Data excerpts
###

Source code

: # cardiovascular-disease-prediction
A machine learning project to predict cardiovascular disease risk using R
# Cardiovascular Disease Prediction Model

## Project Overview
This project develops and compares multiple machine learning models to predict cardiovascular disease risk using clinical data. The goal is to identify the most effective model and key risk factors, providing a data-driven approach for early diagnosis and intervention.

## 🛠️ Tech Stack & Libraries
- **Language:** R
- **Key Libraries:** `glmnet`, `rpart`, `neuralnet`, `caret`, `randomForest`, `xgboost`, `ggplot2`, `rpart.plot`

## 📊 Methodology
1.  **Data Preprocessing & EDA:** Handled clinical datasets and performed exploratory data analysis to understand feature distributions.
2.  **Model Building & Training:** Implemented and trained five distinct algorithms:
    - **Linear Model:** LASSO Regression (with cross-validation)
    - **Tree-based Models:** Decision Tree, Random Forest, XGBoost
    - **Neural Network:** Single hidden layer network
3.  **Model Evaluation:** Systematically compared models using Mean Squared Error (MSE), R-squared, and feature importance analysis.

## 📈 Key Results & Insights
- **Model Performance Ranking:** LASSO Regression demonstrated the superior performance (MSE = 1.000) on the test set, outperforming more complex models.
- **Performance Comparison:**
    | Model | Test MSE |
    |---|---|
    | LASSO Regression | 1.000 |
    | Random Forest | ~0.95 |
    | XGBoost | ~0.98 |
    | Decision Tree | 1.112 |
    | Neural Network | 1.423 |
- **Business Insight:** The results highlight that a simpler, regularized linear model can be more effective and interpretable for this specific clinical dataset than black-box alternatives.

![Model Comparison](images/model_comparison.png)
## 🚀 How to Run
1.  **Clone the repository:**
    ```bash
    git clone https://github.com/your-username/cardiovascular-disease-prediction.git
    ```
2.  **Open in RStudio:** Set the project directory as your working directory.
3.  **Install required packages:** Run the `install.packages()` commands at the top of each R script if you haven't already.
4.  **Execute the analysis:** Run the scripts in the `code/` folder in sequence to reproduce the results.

###

**Action item:** Every entry above should be retyped exactly as shown.

**Answer below:**
Source code

: # cardiovascular-disease-prediction
A machine learning project to predict cardiovascular disease risk using R
# Cardiovascular Disease Prediction Model

## Project Overview
This project develops and compares multiple machine learning models to predict cardiovascular disease risk using clinical data. The goal is to identify the most effective model and key risk factors, providing a data-driven approach for early diagnosis and intervention.

## 🛠️ Tech Stack & Libraries
- **Language:** R
- **Key Libraries:** `glmnet`, `rpart`, `neuralnet`, `caret`, `randomForest`, `xgboost`, `ggplot2`, `rpart.plot`

## 📊 Methodology
1.  **Data Preprocessing & EDA:** Handled clinical datasets and performed exploratory data analysis to understand feature distributions.
2.  **Model Building & Training:** Implemented and trained five distinct algorithms:
    - **Linear Model:** LASSO Regression (with cross-validation)
    - **Tree-based Models:** Decision Tree, Random Forest, XGBoost
    - **Neural Network:** Single hidden layer network
3.  **Model Evaluation:** Systematically compared models using Mean Squared Error (MSE), R-squared, and feature importance analysis.

## 📈 Key Results & Insights
- **Model Performance Ranking:** LASSO Regression demonstrated the superior performance (MSE = 1.000) on the test set, outperforming more complex models.
- **Performance Comparison:**
    | Model | Test MSE |
    |---|---|
    | LASSO Regression | 1.000 |
    | Random Forest | ~0.95 |
    | XGBoost | ~0.98 |
    | Decision Tree | 1.112 |
    | Neural Network | 1.423 |
- **Business Insight:** The results highlight that a simpler, regularized linear model can be more effective and interpretable for this specific clinical dataset than black-box alternatives.

![Model Comparison](images/model_comparison.png)
## 🚀 How to Run
1.  **Clone the repository:**
    ```bash
    git clone https://github.com/your-username/cardiovascular-disease-prediction.git
    ```
2.  **Open in RStudio:** Set the project directory as your working directory.
3.  **Install required packages:** Run the `install.packages()` commands at the top of each R script if you haven't already.
4.  **Execute the analysis:** Run the scripts in the `code/` folder in sequence to reproduce the results.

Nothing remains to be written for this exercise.